Monday, March 10, 2008

The Manhattan Project

The Manhattan Project was a project in which the goal was to create the first atom bomb. The United States, The United Kingdom, and Canada were the key players in the Manhattan project. More specifically in charge of the project was The US Army's engineers, and American physicist; Robert Oppenheimer. In 1945 they were successful in creating 3 nuclear weapons, one a tester which was dropped in New Mexico, and 2 that were dropped in Japan, one in Hiroshima, and one in Nagasaki.
The project itself was developed in fear that the Germans were en route to creating nuclear weapons of their own. The Manhattan project started out small, but then developed into a project that employed over 130,000 people and cost about 2 billion dollars. Although it does have the name "The Manhattan project," there were about 30 research facilities scattered all throughout the United States, Canada, and The UK.
The United States reasoning for dropping the bombs on Hiroshima and Nagasaki was because they assumed this would end the war immediately, therefore saving the lives of many Americans. The number of causalities, the second the bomb was dropped on Hiroshima has been said to be as many as 100,000.

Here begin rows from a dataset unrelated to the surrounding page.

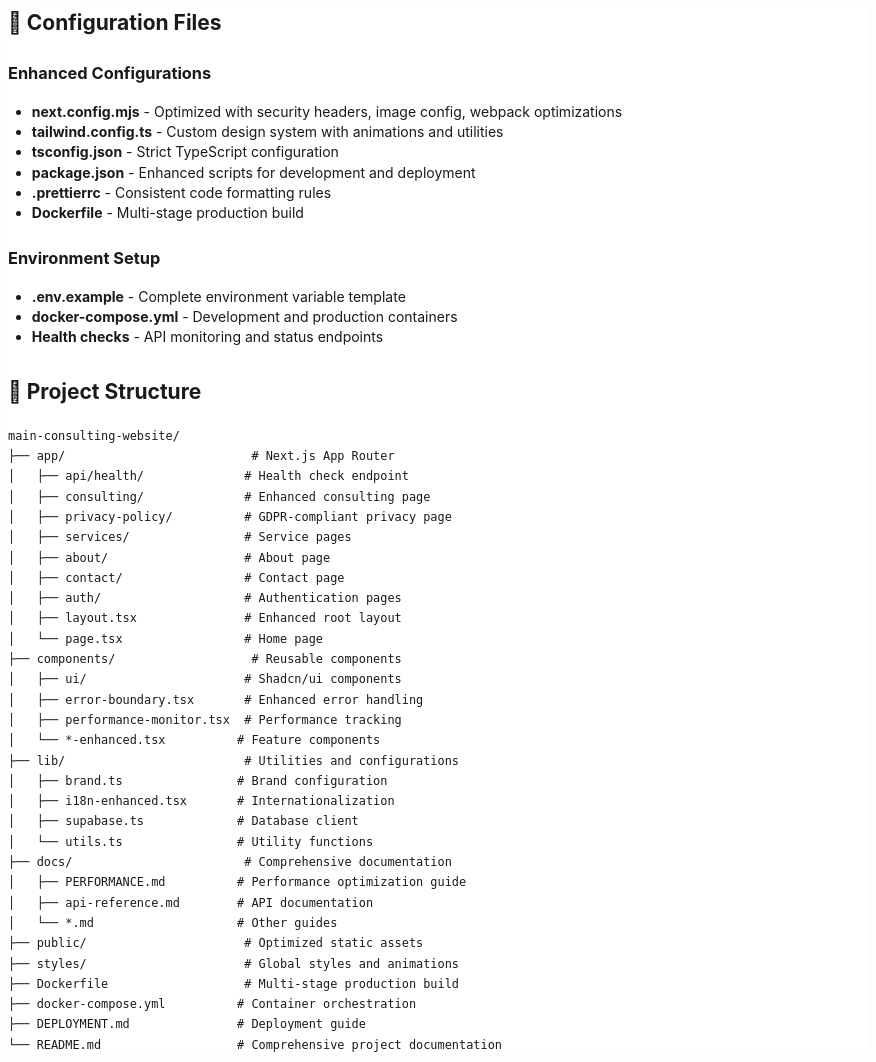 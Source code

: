 ## 🔧 Configuration Files

### Enhanced Configurations
- **next.config.mjs** - Optimized with security headers, image config, webpack optimizations
- **tailwind.config.ts** - Custom design system with animations and utilities
- **tsconfig.json** - Strict TypeScript configuration
- **package.json** - Enhanced scripts for development and deployment
- **.prettierrc** - Consistent code formatting rules
- **Dockerfile** - Multi-stage production build

### Environment Setup
- **.env.example** - Complete environment variable template
- **docker-compose.yml** - Development and production containers
- **Health checks** - API monitoring and status endpoints

## 📁 Project Structure

```
main-consulting-website/
├── app/                          # Next.js App Router
│   ├── api/health/              # Health check endpoint
│   ├── consulting/              # Enhanced consulting page
│   ├── privacy-policy/          # GDPR-compliant privacy page
│   ├── services/                # Service pages
│   ├── about/                   # About page
│   ├── contact/                 # Contact page
│   ├── auth/                    # Authentication pages
│   ├── layout.tsx               # Enhanced root layout
│   └── page.tsx                 # Home page
├── components/                   # Reusable components
│   ├── ui/                      # Shadcn/ui components
│   ├── error-boundary.tsx       # Enhanced error handling
│   ├── performance-monitor.tsx  # Performance tracking
│   └── *-enhanced.tsx          # Feature components
├── lib/                         # Utilities and configurations
│   ├── brand.ts                # Brand configuration
│   ├── i18n-enhanced.tsx       # Internationalization
│   ├── supabase.ts             # Database client
│   └── utils.ts                # Utility functions
├── docs/                        # Comprehensive documentation
│   ├── PERFORMANCE.md          # Performance optimization guide
│   ├── api-reference.md        # API documentation
│   └── *.md                    # Other guides
├── public/                      # Optimized static assets
├── styles/                      # Global styles and animations
├── Dockerfile                   # Multi-stage production build
├── docker-compose.yml          # Container orchestration
├── DEPLOYMENT.md               # Deployment guide
└── README.md                   # Comprehensive project documentation
```

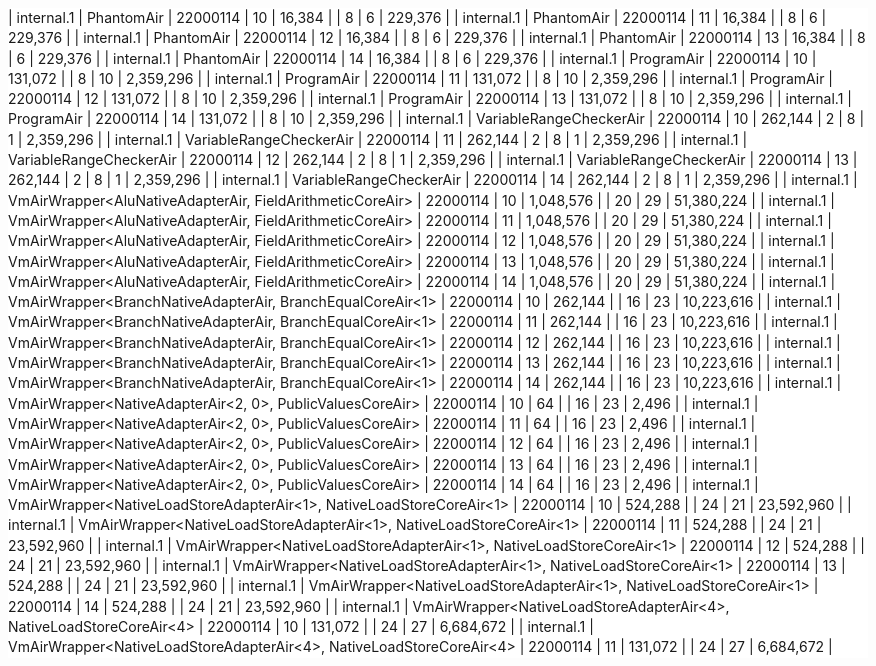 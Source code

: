 | internal.1 | PhantomAir | 22000114 | 10 | 16,384 |  | 8 | 6 | 229,376 | 
| internal.1 | PhantomAir | 22000114 | 11 | 16,384 |  | 8 | 6 | 229,376 | 
| internal.1 | PhantomAir | 22000114 | 12 | 16,384 |  | 8 | 6 | 229,376 | 
| internal.1 | PhantomAir | 22000114 | 13 | 16,384 |  | 8 | 6 | 229,376 | 
| internal.1 | PhantomAir | 22000114 | 14 | 16,384 |  | 8 | 6 | 229,376 | 
| internal.1 | ProgramAir | 22000114 | 10 | 131,072 |  | 8 | 10 | 2,359,296 | 
| internal.1 | ProgramAir | 22000114 | 11 | 131,072 |  | 8 | 10 | 2,359,296 | 
| internal.1 | ProgramAir | 22000114 | 12 | 131,072 |  | 8 | 10 | 2,359,296 | 
| internal.1 | ProgramAir | 22000114 | 13 | 131,072 |  | 8 | 10 | 2,359,296 | 
| internal.1 | ProgramAir | 22000114 | 14 | 131,072 |  | 8 | 10 | 2,359,296 | 
| internal.1 | VariableRangeCheckerAir | 22000114 | 10 | 262,144 | 2 | 8 | 1 | 2,359,296 | 
| internal.1 | VariableRangeCheckerAir | 22000114 | 11 | 262,144 | 2 | 8 | 1 | 2,359,296 | 
| internal.1 | VariableRangeCheckerAir | 22000114 | 12 | 262,144 | 2 | 8 | 1 | 2,359,296 | 
| internal.1 | VariableRangeCheckerAir | 22000114 | 13 | 262,144 | 2 | 8 | 1 | 2,359,296 | 
| internal.1 | VariableRangeCheckerAir | 22000114 | 14 | 262,144 | 2 | 8 | 1 | 2,359,296 | 
| internal.1 | VmAirWrapper<AluNativeAdapterAir, FieldArithmeticCoreAir> | 22000114 | 10 | 1,048,576 |  | 20 | 29 | 51,380,224 | 
| internal.1 | VmAirWrapper<AluNativeAdapterAir, FieldArithmeticCoreAir> | 22000114 | 11 | 1,048,576 |  | 20 | 29 | 51,380,224 | 
| internal.1 | VmAirWrapper<AluNativeAdapterAir, FieldArithmeticCoreAir> | 22000114 | 12 | 1,048,576 |  | 20 | 29 | 51,380,224 | 
| internal.1 | VmAirWrapper<AluNativeAdapterAir, FieldArithmeticCoreAir> | 22000114 | 13 | 1,048,576 |  | 20 | 29 | 51,380,224 | 
| internal.1 | VmAirWrapper<AluNativeAdapterAir, FieldArithmeticCoreAir> | 22000114 | 14 | 1,048,576 |  | 20 | 29 | 51,380,224 | 
| internal.1 | VmAirWrapper<BranchNativeAdapterAir, BranchEqualCoreAir<1> | 22000114 | 10 | 262,144 |  | 16 | 23 | 10,223,616 | 
| internal.1 | VmAirWrapper<BranchNativeAdapterAir, BranchEqualCoreAir<1> | 22000114 | 11 | 262,144 |  | 16 | 23 | 10,223,616 | 
| internal.1 | VmAirWrapper<BranchNativeAdapterAir, BranchEqualCoreAir<1> | 22000114 | 12 | 262,144 |  | 16 | 23 | 10,223,616 | 
| internal.1 | VmAirWrapper<BranchNativeAdapterAir, BranchEqualCoreAir<1> | 22000114 | 13 | 262,144 |  | 16 | 23 | 10,223,616 | 
| internal.1 | VmAirWrapper<BranchNativeAdapterAir, BranchEqualCoreAir<1> | 22000114 | 14 | 262,144 |  | 16 | 23 | 10,223,616 | 
| internal.1 | VmAirWrapper<NativeAdapterAir<2, 0>, PublicValuesCoreAir> | 22000114 | 10 | 64 |  | 16 | 23 | 2,496 | 
| internal.1 | VmAirWrapper<NativeAdapterAir<2, 0>, PublicValuesCoreAir> | 22000114 | 11 | 64 |  | 16 | 23 | 2,496 | 
| internal.1 | VmAirWrapper<NativeAdapterAir<2, 0>, PublicValuesCoreAir> | 22000114 | 12 | 64 |  | 16 | 23 | 2,496 | 
| internal.1 | VmAirWrapper<NativeAdapterAir<2, 0>, PublicValuesCoreAir> | 22000114 | 13 | 64 |  | 16 | 23 | 2,496 | 
| internal.1 | VmAirWrapper<NativeAdapterAir<2, 0>, PublicValuesCoreAir> | 22000114 | 14 | 64 |  | 16 | 23 | 2,496 | 
| internal.1 | VmAirWrapper<NativeLoadStoreAdapterAir<1>, NativeLoadStoreCoreAir<1> | 22000114 | 10 | 524,288 |  | 24 | 21 | 23,592,960 | 
| internal.1 | VmAirWrapper<NativeLoadStoreAdapterAir<1>, NativeLoadStoreCoreAir<1> | 22000114 | 11 | 524,288 |  | 24 | 21 | 23,592,960 | 
| internal.1 | VmAirWrapper<NativeLoadStoreAdapterAir<1>, NativeLoadStoreCoreAir<1> | 22000114 | 12 | 524,288 |  | 24 | 21 | 23,592,960 | 
| internal.1 | VmAirWrapper<NativeLoadStoreAdapterAir<1>, NativeLoadStoreCoreAir<1> | 22000114 | 13 | 524,288 |  | 24 | 21 | 23,592,960 | 
| internal.1 | VmAirWrapper<NativeLoadStoreAdapterAir<1>, NativeLoadStoreCoreAir<1> | 22000114 | 14 | 524,288 |  | 24 | 21 | 23,592,960 | 
| internal.1 | VmAirWrapper<NativeLoadStoreAdapterAir<4>, NativeLoadStoreCoreAir<4> | 22000114 | 10 | 131,072 |  | 24 | 27 | 6,684,672 | 
| internal.1 | VmAirWrapper<NativeLoadStoreAdapterAir<4>, NativeLoadStoreCoreAir<4> | 22000114 | 11 | 131,072 |  | 24 | 27 | 6,684,672 |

"We knew the world would not be the same. A few people laughed, a few people cried, most people were silent. I remembered the line from the Hindu scripture, the Bhagavad-Gita. Vishnu is trying to persuade the Prince that he should do his duty and to impress him takes on his multi-armed form and says, "Now, I am become Death, the destroyer of worlds." I suppose we all felt that one way or another."
J. Robert Oppenheimer

So was it a good choice for the United States to drop the Atom bomb? Would Japan have surrendered anyway? This is the question we are being asked to debate this coming Friday. More research will be presented as this debate develops.